A component (H) may be used independently and may mix 2 or more types. In the liquid crystal sealing agent of the present invention, when component (H) is used, it is usually 0.1 to 10% by mass, preferably 1 to 5% by mass in the total amount of the liquid crystal sealing agent.

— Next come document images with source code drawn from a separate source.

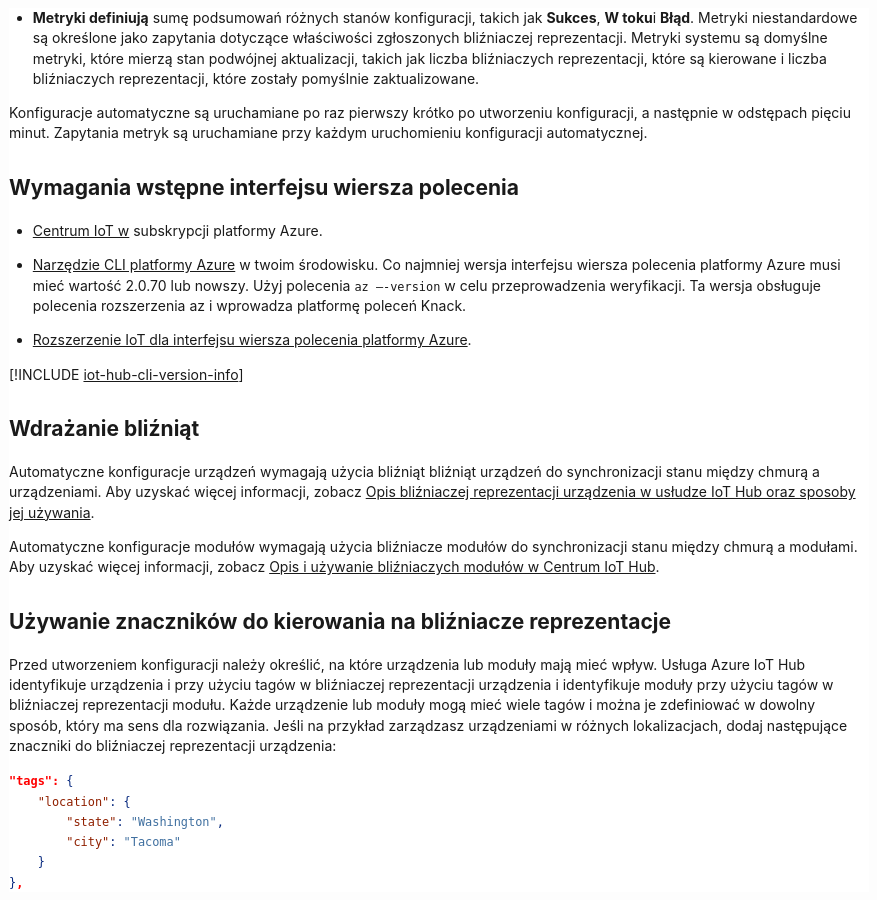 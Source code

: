 * **Metryki definiują** sumę podsumowań różnych stanów konfiguracji, takich jak **Sukces**, **W toku**i **Błąd**. Metryki niestandardowe są określone jako zapytania dotyczące właściwości zgłoszonych bliźniaczej reprezentacji.  Metryki systemu są domyślne metryki, które mierzą stan podwójnej aktualizacji, takich jak liczba bliźniaczych reprezentacji, które są kierowane i liczba bliźniaczych reprezentacji, które zostały pomyślnie zaktualizowane.

Konfiguracje automatyczne są uruchamiane po raz pierwszy krótko po utworzeniu konfiguracji, a następnie w odstępach pięciu minut. Zapytania metryk są uruchamiane przy każdym uruchomieniu konfiguracji automatycznej.

## <a name="cli-prerequisites"></a>Wymagania wstępne interfejsu wiersza polecenia

* [Centrum IoT w](../iot-hub/iot-hub-create-using-cli.md) subskrypcji platformy Azure. 

* [Narzędzie CLI platformy Azure](https://docs.microsoft.com/cli/azure/install-azure-cli) w twoim środowisku. Co najmniej wersja interfejsu wiersza polecenia platformy Azure musi mieć wartość 2.0.70 lub nowszy. Użyj polecenia `az –-version` w celu przeprowadzenia weryfikacji. Ta wersja obsługuje polecenia rozszerzenia az i wprowadza platformę poleceń Knack. 

* [Rozszerzenie IoT dla interfejsu wiersza polecenia platformy Azure](https://github.com/Azure/azure-cli).

[!INCLUDE [iot-hub-cli-version-info](../../includes/iot-hub-cli-version-info.md)]

## <a name="implement-twins"></a>Wdrażanie bliźniąt

Automatyczne konfiguracje urządzeń wymagają użycia bliźniąt bliźniąt urządzeń do synchronizacji stanu między chmurą a urządzeniami.  Aby uzyskać więcej informacji, zobacz [Opis bliźniaczej reprezentacji urządzenia w usłudze IoT Hub oraz sposoby jej używania](iot-hub-devguide-device-twins.md).

Automatyczne konfiguracje modułów wymagają użycia bliźniacze modułów do synchronizacji stanu między chmurą a modułami. Aby uzyskać więcej informacji, zobacz [Opis i używanie bliźniaczych modułów w Centrum IoT Hub](iot-hub-devguide-module-twins.md).

## <a name="use-tags-to-target-twins"></a>Używanie znaczników do kierowania na bliźniacze reprezentacje

Przed utworzeniem konfiguracji należy określić, na które urządzenia lub moduły mają mieć wpływ. Usługa Azure IoT Hub identyfikuje urządzenia i przy użyciu tagów w bliźniaczej reprezentacji urządzenia i identyfikuje moduły przy użyciu tagów w bliźniaczej reprezentacji modułu. Każde urządzenie lub moduły mogą mieć wiele tagów i można je zdefiniować w dowolny sposób, który ma sens dla rozwiązania. Jeśli na przykład zarządzasz urządzeniami w różnych lokalizacjach, dodaj następujące znaczniki do bliźniaczej reprezentacji urządzenia:

```json
"tags": {
    "location": {
        "state": "Washington",
        "city": "Tacoma"
    }
},
```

The liquid crystal sealant of the present invention may contain a photopolymerization initiator as component (I). The photopolymerization initiator is not particularly limited as long as it is a compound that generates radicals or acids by irradiation with ultraviolet rays or visible light, and initiates a chain polymerization reaction. For example, benzyldimethyl ketal, 1-hydroxycyclohexyl phenyl ketone, Diethylthioxanthone, benzophenone, 2-ethylanthraquinone, 2-hydroxy-2-methylpropiophenone, 2-methyl- [4- (methylthio) phenyl] -2-morpholino-1-propane, 2,4,6-trimethyl Examples include benzoyldiphenylphosphine oxide, camphorquinone, 9-fluorenone, diphenyldisulfide and the like. Specifically, IRGACURE ^RTM 651, 184, 2959, 127, 907, 369, 379EG, 819, 784, 754, 500, OXE01, OXE02, DAROCURE ^RTM 1173, LUCIRIN ^RTM TPO (all manufactured by BASF), Sequol ^RTM Z, BZ, BEE, BIP, BBI (all of which are manufactured by Seiko Chemical Co., Ltd.) and the like.
Moreover, it is preferable to use what has a (meth) acryl group in a molecule | numerator from a liquid crystal contamination viewpoint, for example, 2-methacryloyloxyethyl isocyanate and 1- [4- (2-hydroxyethoxy) -phenyl]- The reaction product with 2-hydroxy-2methyl-1-propan-1-one is preferably used. This compound can be obtained by the method described in International Publication No. 2006/027982.
In the liquid crystal sealing agent of the present invention, when component (I) is used, it is usually 0.001 to 3% by mass, preferably 0.002 to 2% by mass in the total amount of the liquid crystal sealing agent.

  If necessary, the liquid crystal sealant of the present invention may further contain additives such as curing accelerators such as organic acids and imidazoles, radical polymerization inhibitors, pigments, leveling agents, antifoaming agents and solvents. .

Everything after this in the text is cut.